■ WHAT YOU SHOULD DO ■
All lines after the one containing "- None found" are needed, along with that line itself. Please repeat them exactly through the end of the entries.

■ STUDY MATERIAL ■
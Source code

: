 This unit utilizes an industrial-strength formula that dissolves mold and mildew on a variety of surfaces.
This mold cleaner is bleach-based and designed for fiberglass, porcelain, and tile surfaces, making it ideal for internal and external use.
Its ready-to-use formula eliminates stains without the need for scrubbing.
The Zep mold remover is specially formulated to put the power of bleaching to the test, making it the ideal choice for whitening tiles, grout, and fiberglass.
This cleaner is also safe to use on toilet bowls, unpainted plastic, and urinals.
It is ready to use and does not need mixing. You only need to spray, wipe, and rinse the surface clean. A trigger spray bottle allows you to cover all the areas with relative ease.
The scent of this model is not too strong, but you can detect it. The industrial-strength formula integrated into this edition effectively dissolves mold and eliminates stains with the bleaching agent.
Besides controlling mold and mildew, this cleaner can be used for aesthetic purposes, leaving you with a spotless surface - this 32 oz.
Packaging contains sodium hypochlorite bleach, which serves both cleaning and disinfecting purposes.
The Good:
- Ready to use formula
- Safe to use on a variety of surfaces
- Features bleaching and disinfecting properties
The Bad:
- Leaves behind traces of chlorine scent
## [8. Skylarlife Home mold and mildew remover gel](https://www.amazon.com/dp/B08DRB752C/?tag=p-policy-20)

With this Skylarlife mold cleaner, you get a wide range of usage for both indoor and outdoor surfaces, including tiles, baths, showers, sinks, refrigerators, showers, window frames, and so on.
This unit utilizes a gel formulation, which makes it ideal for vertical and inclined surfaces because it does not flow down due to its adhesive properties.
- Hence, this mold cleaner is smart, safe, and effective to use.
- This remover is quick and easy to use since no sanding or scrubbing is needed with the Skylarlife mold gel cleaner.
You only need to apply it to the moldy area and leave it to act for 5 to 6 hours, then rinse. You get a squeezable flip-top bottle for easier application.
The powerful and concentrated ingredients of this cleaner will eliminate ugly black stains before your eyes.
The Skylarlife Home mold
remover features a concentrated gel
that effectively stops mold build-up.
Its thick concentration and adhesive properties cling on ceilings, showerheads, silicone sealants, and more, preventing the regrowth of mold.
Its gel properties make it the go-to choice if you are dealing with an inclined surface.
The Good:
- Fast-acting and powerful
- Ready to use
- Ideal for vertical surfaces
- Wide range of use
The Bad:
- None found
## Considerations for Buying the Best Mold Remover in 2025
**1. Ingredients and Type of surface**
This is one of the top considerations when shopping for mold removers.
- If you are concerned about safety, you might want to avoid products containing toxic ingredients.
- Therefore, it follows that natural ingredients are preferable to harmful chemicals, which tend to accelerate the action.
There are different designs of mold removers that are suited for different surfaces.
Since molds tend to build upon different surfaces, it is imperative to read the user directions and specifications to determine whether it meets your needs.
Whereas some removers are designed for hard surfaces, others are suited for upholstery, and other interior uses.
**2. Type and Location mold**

■ ANSWER BOX ■
- None found
## Considerations for Buying the Best Mold Remover in 2025
**1. Ingredients and Type of surface**
This is one of the top considerations when shopping for mold removers.
- If you are concerned about safety, you might want to avoid products containing toxic ingredients.
- Therefore, it follows that natural ingredients are preferable to harmful chemicals, which tend to accelerate the action.
There are different designs of mold removers that are suited for different surfaces.
Since molds tend to build upon different surfaces, it is imperative to read the user directions and specifications to determine whether it meets your needs.
Whereas some removers are designed for hard surfaces, others are suited for upholstery, and other interior uses.
**2. Type and Location mold**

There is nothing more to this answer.